*Dataset records*
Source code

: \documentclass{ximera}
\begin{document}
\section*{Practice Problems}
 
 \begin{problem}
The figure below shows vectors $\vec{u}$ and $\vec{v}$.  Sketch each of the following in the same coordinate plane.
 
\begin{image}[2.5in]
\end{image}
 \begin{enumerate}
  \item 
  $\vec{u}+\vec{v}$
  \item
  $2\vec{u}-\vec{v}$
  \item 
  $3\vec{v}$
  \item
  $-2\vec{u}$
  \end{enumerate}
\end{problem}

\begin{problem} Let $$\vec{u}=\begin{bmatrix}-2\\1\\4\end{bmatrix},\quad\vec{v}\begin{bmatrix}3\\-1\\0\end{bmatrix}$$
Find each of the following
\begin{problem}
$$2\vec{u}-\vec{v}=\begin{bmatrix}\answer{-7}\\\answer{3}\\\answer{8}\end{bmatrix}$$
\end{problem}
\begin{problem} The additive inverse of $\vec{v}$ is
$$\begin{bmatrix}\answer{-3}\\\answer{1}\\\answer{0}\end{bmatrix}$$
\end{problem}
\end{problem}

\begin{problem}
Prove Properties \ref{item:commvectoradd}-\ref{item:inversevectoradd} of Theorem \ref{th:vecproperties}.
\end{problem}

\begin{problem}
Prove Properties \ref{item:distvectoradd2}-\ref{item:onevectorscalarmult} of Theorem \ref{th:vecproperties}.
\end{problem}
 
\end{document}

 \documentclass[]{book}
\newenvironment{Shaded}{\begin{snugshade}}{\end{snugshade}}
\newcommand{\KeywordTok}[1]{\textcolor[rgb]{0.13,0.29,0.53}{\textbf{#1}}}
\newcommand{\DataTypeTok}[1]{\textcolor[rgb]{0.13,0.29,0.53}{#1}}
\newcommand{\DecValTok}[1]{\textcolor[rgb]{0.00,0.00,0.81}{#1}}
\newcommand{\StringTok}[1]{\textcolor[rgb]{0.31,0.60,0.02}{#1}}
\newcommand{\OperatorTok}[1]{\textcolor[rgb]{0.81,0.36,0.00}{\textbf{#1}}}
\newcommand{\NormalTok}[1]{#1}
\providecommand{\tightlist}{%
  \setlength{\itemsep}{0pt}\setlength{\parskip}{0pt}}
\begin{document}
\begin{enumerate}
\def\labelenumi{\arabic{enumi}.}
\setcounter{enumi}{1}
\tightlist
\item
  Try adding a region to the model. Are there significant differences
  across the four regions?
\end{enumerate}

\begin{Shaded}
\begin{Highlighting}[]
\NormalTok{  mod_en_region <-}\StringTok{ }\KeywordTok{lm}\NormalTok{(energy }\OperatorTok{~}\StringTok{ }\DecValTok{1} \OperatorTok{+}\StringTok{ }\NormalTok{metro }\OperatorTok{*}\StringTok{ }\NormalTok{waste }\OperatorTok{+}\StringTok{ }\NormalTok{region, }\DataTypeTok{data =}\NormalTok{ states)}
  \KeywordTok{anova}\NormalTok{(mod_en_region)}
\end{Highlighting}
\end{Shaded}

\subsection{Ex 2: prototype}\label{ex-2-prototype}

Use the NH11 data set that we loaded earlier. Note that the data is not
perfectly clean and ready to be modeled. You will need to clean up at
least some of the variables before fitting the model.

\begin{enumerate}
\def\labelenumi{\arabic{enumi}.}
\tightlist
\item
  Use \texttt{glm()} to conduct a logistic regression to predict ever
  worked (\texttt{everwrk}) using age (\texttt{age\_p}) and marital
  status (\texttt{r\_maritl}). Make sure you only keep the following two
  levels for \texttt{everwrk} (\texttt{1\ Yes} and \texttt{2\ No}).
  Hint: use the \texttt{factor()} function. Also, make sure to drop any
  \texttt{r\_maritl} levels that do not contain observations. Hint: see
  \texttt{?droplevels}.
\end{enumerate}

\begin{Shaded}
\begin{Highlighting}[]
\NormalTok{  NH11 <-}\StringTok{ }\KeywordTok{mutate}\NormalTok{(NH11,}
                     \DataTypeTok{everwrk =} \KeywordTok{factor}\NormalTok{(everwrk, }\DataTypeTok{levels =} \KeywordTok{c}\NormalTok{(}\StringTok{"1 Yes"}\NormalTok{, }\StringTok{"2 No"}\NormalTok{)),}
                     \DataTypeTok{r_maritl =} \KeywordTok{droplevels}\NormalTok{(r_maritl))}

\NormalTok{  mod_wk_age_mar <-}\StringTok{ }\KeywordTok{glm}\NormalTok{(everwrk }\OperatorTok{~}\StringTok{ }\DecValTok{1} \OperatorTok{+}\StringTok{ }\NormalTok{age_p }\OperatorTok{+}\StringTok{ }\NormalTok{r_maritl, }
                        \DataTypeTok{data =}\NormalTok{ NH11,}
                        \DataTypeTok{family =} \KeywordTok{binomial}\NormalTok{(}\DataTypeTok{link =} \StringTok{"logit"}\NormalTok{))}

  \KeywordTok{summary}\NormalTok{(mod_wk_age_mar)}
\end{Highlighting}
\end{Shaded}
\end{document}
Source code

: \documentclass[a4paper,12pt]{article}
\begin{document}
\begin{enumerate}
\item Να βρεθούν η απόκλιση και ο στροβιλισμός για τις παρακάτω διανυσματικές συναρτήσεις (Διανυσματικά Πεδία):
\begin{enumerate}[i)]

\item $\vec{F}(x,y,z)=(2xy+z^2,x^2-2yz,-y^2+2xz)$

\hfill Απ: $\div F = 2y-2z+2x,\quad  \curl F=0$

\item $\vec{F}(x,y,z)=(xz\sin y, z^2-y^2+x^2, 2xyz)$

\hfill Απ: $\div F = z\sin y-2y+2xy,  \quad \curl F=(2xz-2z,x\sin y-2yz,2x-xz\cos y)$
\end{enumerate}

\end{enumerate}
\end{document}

*About this task*
Word for word, repeat each entry shown above.

*The completed task*
Source code

: \documentclass{ximera}
\begin{document}
\section*{Practice Problems}
 
 \begin{problem}
The figure below shows vectors $\vec{u}$ and $\vec{v}$.  Sketch each of the following in the same coordinate plane.
 
\begin{image}[2.5in]
\end{image}
 \begin{enumerate}
  \item 
  $\vec{u}+\vec{v}$
  \item
  $2\vec{u}-\vec{v}$
  \item 
  $3\vec{v}$
  \item
  $-2\vec{u}$
  \end{enumerate}
\end{problem}

\begin{problem} Let $$\vec{u}=\begin{bmatrix}-2\\1\\4\end{bmatrix},\quad\vec{v}\begin{bmatrix}3\\-1\\0\end{bmatrix}$$
Find each of the following
\begin{problem}
$$2\vec{u}-\vec{v}=\begin{bmatrix}\answer{-7}\\\answer{3}\\\answer{8}\end{bmatrix}$$
\end{problem}
\begin{problem} The additive inverse of $\vec{v}$ is
$$\begin{bmatrix}\answer{-3}\\\answer{1}\\\answer{0}\end{bmatrix}$$
\end{problem}
\end{problem}

\begin{problem}
Prove Properties \ref{item:commvectoradd}-\ref{item:inversevectoradd} of Theorem \ref{th:vecproperties}.
\end{problem}

\begin{problem}
Prove Properties \ref{item:distvectoradd2}-\ref{item:onevectorscalarmult} of Theorem \ref{th:vecproperties}.
\end{problem}
 
\end{document}

 \documentclass[]{book}
\newenvironment{Shaded}{\begin{snugshade}}{\end{snugshade}}
\newcommand{\KeywordTok}[1]{\textcolor[rgb]{0.13,0.29,0.53}{\textbf{#1}}}
\newcommand{\DataTypeTok}[1]{\textcolor[rgb]{0.13,0.29,0.53}{#1}}
\newcommand{\DecValTok}[1]{\textcolor[rgb]{0.00,0.00,0.81}{#1}}
\newcommand{\StringTok}[1]{\textcolor[rgb]{0.31,0.60,0.02}{#1}}
\newcommand{\OperatorTok}[1]{\textcolor[rgb]{0.81,0.36,0.00}{\textbf{#1}}}
\newcommand{\NormalTok}[1]{#1}
\providecommand{\tightlist}{%
  \setlength{\itemsep}{0pt}\setlength{\parskip}{0pt}}
\begin{document}
\begin{enumerate}
\def\labelenumi{\arabic{enumi}.}
\setcounter{enumi}{1}
\tightlist
\item
  Try adding a region to the model. Are there significant differences
  across the four regions?
\end{enumerate}

\begin{Shaded}
\begin{Highlighting}[]
\NormalTok{  mod_en_region <-}\StringTok{ }\KeywordTok{lm}\NormalTok{(energy }\OperatorTok{~}\StringTok{ }\DecValTok{1} \OperatorTok{+}\StringTok{ }\NormalTok{metro }\OperatorTok{*}\StringTok{ }\NormalTok{waste }\OperatorTok{+}\StringTok{ }\NormalTok{region, }\DataTypeTok{data =}\NormalTok{ states)}
  \KeywordTok{anova}\NormalTok{(mod_en_region)}
\end{Highlighting}
\end{Shaded}

\subsection{Ex 2: prototype}\label{ex-2-prototype}

Use the NH11 data set that we loaded earlier. Note that the data is not
perfectly clean and ready to be modeled. You will need to clean up at
least some of the variables before fitting the model.

\begin{enumerate}
\def\labelenumi{\arabic{enumi}.}
\tightlist
\item
  Use \texttt{glm()} to conduct a logistic regression to predict ever
  worked (\texttt{everwrk}) using age (\texttt{age\_p}) and marital
  status (\texttt{r\_maritl}). Make sure you only keep the following two
  levels for \texttt{everwrk} (\texttt{1\ Yes} and \texttt{2\ No}).
  Hint: use the \texttt{factor()} function. Also, make sure to drop any
  \texttt{r\_maritl} levels that do not contain observations. Hint: see
  \texttt{?droplevels}.
\end{enumerate}

\begin{Shaded}
\begin{Highlighting}[]
\NormalTok{  NH11 <-}\StringTok{ }\KeywordTok{mutate}\NormalTok{(NH11,}
                     \DataTypeTok{everwrk =} \KeywordTok{factor}\NormalTok{(everwrk, }\DataTypeTok{levels =} \KeywordTok{c}\NormalTok{(}\StringTok{"1 Yes"}\NormalTok{, }\StringTok{"2 No"}\NormalTok{)),}
                     \DataTypeTok{r_maritl =} \KeywordTok{droplevels}\NormalTok{(r_maritl))}

\NormalTok{  mod_wk_age_mar <-}\StringTok{ }\KeywordTok{glm}\NormalTok{(everwrk }\OperatorTok{~}\StringTok{ }\DecValTok{1} \OperatorTok{+}\StringTok{ }\NormalTok{age_p }\OperatorTok{+}\StringTok{ }\NormalTok{r_maritl, }
                        \DataTypeTok{data =}\NormalTok{ NH11,}
                        \DataTypeTok{family =} \KeywordTok{binomial}\NormalTok{(}\DataTypeTok{link =} \StringTok{"logit"}\NormalTok{))}

  \KeywordTok{summary}\NormalTok{(mod_wk_age_mar)}
\end{Highlighting}
\end{Shaded}
\end{document}
Source code

: \documentclass[a4paper,12pt]{article}
\begin{document}
\begin{enumerate}
\item Να βρεθούν η απόκλιση και ο στροβιλισμός για τις παρακάτω διανυσματικές συναρτήσεις (Διανυσματικά Πεδία):
\begin{enumerate}[i)]

\item $\vec{F}(x,y,z)=(2xy+z^2,x^2-2yz,-y^2+2xz)$

\hfill Απ: $\div F = 2y-2z+2x,\quad  \curl F=0$

\item $\vec{F}(x,y,z)=(xz\sin y, z^2-y^2+x^2, 2xyz)$

\hfill Απ: $\div F = z\sin y-2y+2xy,  \quad \curl F=(2xz-2z,x\sin y-2yz,2x-xz\cos y)$
\end{enumerate}

\end{enumerate}
\end{document}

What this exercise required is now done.